**Excerpted data:**
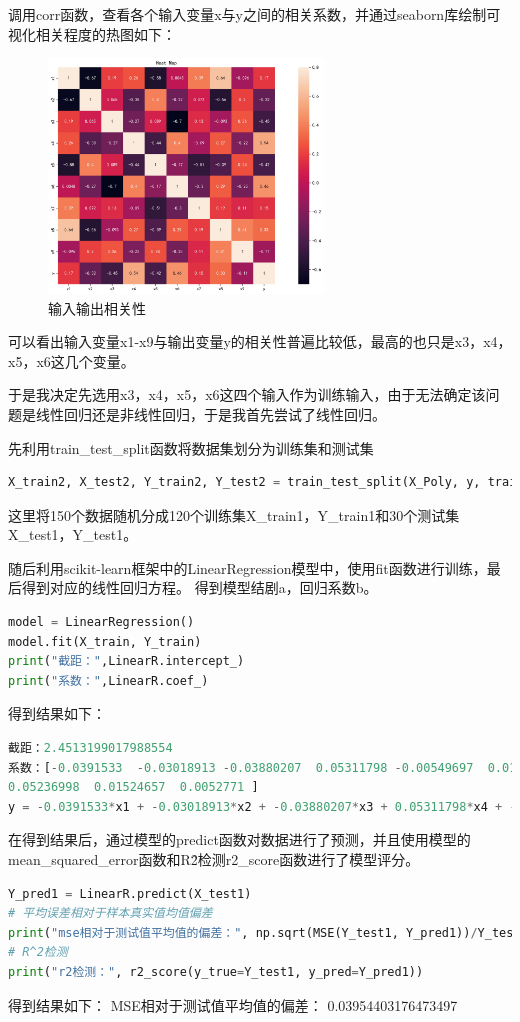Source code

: \documentclass{source/Experiment}
\begin{document}
调用corr函数，查看各个输入变量x与y之间的相关系数，并通过seaborn库绘制可视化相关程度的热图如下：
\begin{figure}[H]
    \centering
    \includegraphics[width = 0.65\textwidth]{HeatMap}
    \caption{输入输出相关性}
\end{figure}
可以看出输入变量x1-x9与输出变量y的相关性普遍比较低，最高的也只是x3，x4，x5，x6这几个变量。

于是我决定先选用x3，x4，x5，x6这四个输入作为训练输入，由于无法确定该问题是线性回归还是非线性回归，于是我首先尝试了线性回归。

先利用train\_test\_split函数将数据集划分为训练集和测试集
\begin{lstlisting}[language=Python]
X_train2, X_test2, Y_train2, Y_test2 = train_test_split(X_Poly, y, train_size=0.80, random_state=1)
            \end{lstlisting}

这里将150个数据随机分成120个训练集X\_train1，Y\_train1和30个测试集X\_test1，Y\_test1。

随后利用scikit-learn框架中的LinearRegression模型中，使用fit函数进行训练，最后得到对应的线性回归方程。
得到模型结剧a，回归系数b。
\begin{lstlisting}[language=Python]
model = LinearRegression()
model.fit(X_train, Y_train)
print("截距：",LinearR.intercept_)
print("系数：",LinearR.coef_)
            \end{lstlisting}
得到结果如下：
\begin{lstlisting}[language=Python]
截距：2.4513199017988554
系数：[-0.0391533  -0.03018913 -0.03880207  0.05311798 -0.00549697  0.01419835
0.05236998  0.01524657  0.0052771 ]
y = -0.0391533*x1 + -0.03018913*x2 + -0.03880207*x3 + 0.05311798*x4 + -0.00549697*x5 + 0.01419835*x6 + 0.05236998*x7 + 0.01524657*x8 + 0.0052771*x9
            \end{lstlisting}
在得到结果后，通过模型的predict函数对数据进行了预测，并且使用模型的mean\_squared\_error函数和R\^2检测r2\_score函数进行了模型评分。
\begin{lstlisting}[language=Python]
Y_pred1 = LinearR.predict(X_test1)
# 平均误差相对于样本真实值均值偏差
print("mse相对于测试值平均值的偏差：", np.sqrt(MSE(Y_test1, Y_pred1))/Y_test1.mean())
# R^2检测
print("r2检测：", r2_score(y_true=Y_test1, y_pred=Y_pred1))
            \end{lstlisting}
得到结果如下：
MSE相对于测试值平均值的偏差： 0.03954403176473497
\end{document}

**What is needed:** The answer must be the data above, repeated exactly, with no pictures.

**Result for this task:**
Source code

: \documentclass{source/Experiment}
\begin{document}
调用corr函数，查看各个输入变量x与y之间的相关系数，并通过seaborn库绘制可视化相关程度的热图如下：
\begin{figure}[H]
    \centering
    \includegraphics[width = 0.65\textwidth]{HeatMap}
    \caption{输入输出相关性}
\end{figure}
可以看出输入变量x1-x9与输出变量y的相关性普遍比较低，最高的也只是x3，x4，x5，x6这几个变量。

于是我决定先选用x3，x4，x5，x6这四个输入作为训练输入，由于无法确定该问题是线性回归还是非线性回归，于是我首先尝试了线性回归。

先利用train\_test\_split函数将数据集划分为训练集和测试集
\begin{lstlisting}[language=Python]
X_train2, X_test2, Y_train2, Y_test2 = train_test_split(X_Poly, y, train_size=0.80, random_state=1)
            \end{lstlisting}

这里将150个数据随机分成120个训练集X\_train1，Y\_train1和30个测试集X\_test1，Y\_test1。

随后利用scikit-learn框架中的LinearRegression模型中，使用fit函数进行训练，最后得到对应的线性回归方程。
得到模型结剧a，回归系数b。
\begin{lstlisting}[language=Python]
model = LinearRegression()
model.fit(X_train, Y_train)
print("截距：",LinearR.intercept_)
print("系数：",LinearR.coef_)
            \end{lstlisting}
得到结果如下：
\begin{lstlisting}[language=Python]
截距：2.4513199017988554
系数：[-0.0391533  -0.03018913 -0.03880207  0.05311798 -0.00549697  0.01419835
0.05236998  0.01524657  0.0052771 ]
y = -0.0391533*x1 + -0.03018913*x2 + -0.03880207*x3 + 0.05311798*x4 + -0.00549697*x5 + 0.01419835*x6 + 0.05236998*x7 + 0.01524657*x8 + 0.0052771*x9
            \end{lstlisting}
在得到结果后，通过模型的predict函数对数据进行了预测，并且使用模型的mean\_squared\_error函数和R\^2检测r2\_score函数进行了模型评分。
\begin{lstlisting}[language=Python]
Y_pred1 = LinearR.predict(X_test1)
# 平均误差相对于样本真实值均值偏差
print("mse相对于测试值平均值的偏差：", np.sqrt(MSE(Y_test1, Y_pred1))/Y_test1.mean())
# R^2检测
print("r2检测：", r2_score(y_true=Y_test1, y_pred=Y_pred1))
            \end{lstlisting}
得到结果如下：
MSE相对于测试值平均值的偏差： 0.03954403176473497
\end{document}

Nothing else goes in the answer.